Task prompt — In the records below, find each line with the word "https" and copy it.
*** Data in this exercise
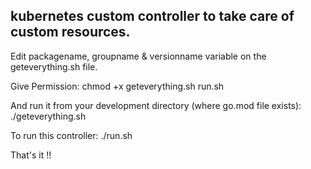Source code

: ## kubernetes custom controller to take care of custom resources.

Edit packagename, groupname & versionname variable on the geteverything.sh file.

Give Permission:
chmod +x geteverything.sh run.sh

And run it from your development directory (where go.mod file exists):
./geteverything.sh

To run this controller:
./run.sh

That's it !! 
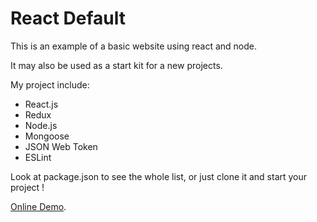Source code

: # React Default

This is an example of a basic website using react and node.

It may also be used as a start kit for a new projects.

My project include:
- React.js
- Redux
- Node.js
- Mongoose
- JSON Web Token
- ESLint

Look at package.json to see the whole list, or just clone it and start your project !

[Online Demo](https://reactdefault.herokuapp.com/).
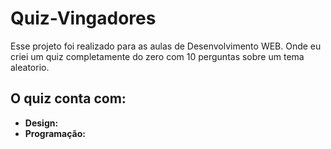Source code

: # Quiz-Vingadores
Esse projeto foi realizado para as aulas de Desenvolvimento WEB. Onde eu criei um quiz completamente do zero com 10 perguntas sobre um tema aleatorio. 
## O quiz conta com: 

* __Design:__
* __Programação:__
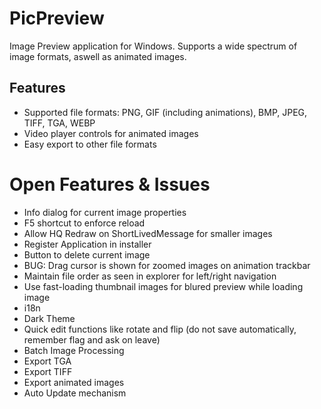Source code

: # PicPreview

Image Preview application for Windows. Supports a wide spectrum of image formats, aswell as animated images.

## Features

- Supported file formats: PNG, GIF (including animations), BMP, JPEG, TIFF, TGA, WEBP
- Video player controls for animated images
- Easy export to other file formats

# Open Features & Issues

- Info dialog for current image properties
- F5 shortcut to enforce reload
- Allow HQ Redraw on ShortLivedMessage for smaller images
- Register Application in installer
- Button to delete current image
- BUG: Drag cursor is shown for zoomed images on animation trackbar
- Maintain file order as seen in explorer for left/right navigation
- Use fast-loading thumbnail images for blured preview while loading image
- i18n
- Dark Theme
- Quick edit functions like rotate and flip (do not save automatically, remember flag and ask on leave)
- Batch Image Processing
- Export TGA
- Export TIFF
- Export animated images
- Auto Update mechanism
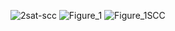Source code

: ![2sat-scc](https://github.com/user-attachments/assets/c98ba743-e261-42a7-9119-226193a471ed)
![Figure_1](https://github.com/user-attachments/assets/5da4504d-e619-4703-97dc-020a387b0f3d)
![Figure_1SCC](https://github.com/user-attachments/assets/2f4defe1-a9ca-4935-832b-3275854600d3)
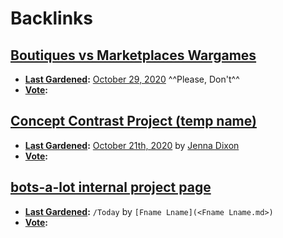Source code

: 
# Backlinks
## [Boutiques vs Marketplaces Wargames](<Boutiques vs Marketplaces Wargames.md>)
- **[Last Gardened](<Last Gardened.md>):** [October 29, 2020](<October 29, 2020.md>) ^^Please, Don't^^
- **[Vote](<Vote.md>):**

## [Concept Contrast Project (temp name)](<Concept Contrast Project (temp name).md>)
- **[Last Gardened](<Last Gardened.md>):** [October 21th, 2020](<October 21th, 2020.md>) by [Jenna Dixon](<Jenna Dixon.md>)
- **[Vote](<Vote.md>):**

## [bots-a-lot internal project page](<bots-a-lot internal project page.md>)
- **[Last Gardened](<Last Gardened.md>):** `/Today` by `[Fname Lname](<Fname Lname.md>)`
- **[Vote](<Vote.md>):**

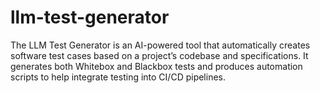 # llm-test-generator
The LLM Test Generator is an AI-powered tool that automatically creates software test cases based on a project’s codebase and specifications.
It generates both Whitebox and Blackbox tests and produces automation scripts to help integrate testing into CI/CD pipelines.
******
Solution for this exercise —
[Online Demo](https://reactdefault.herokuapp.com/).
: ![2sat-scc](https://github.com/user-attachments/assets/c98ba743-e261-42a7-9119-226193a471ed)
![Figure_1](https://github.com/user-attachments/assets/5da4504d-e619-4703-97dc-020a387b0f3d)
![Figure_1SCC](https://github.com/user-attachments/assets/2f4defe1-a9ca-4935-832b-3275854600d3)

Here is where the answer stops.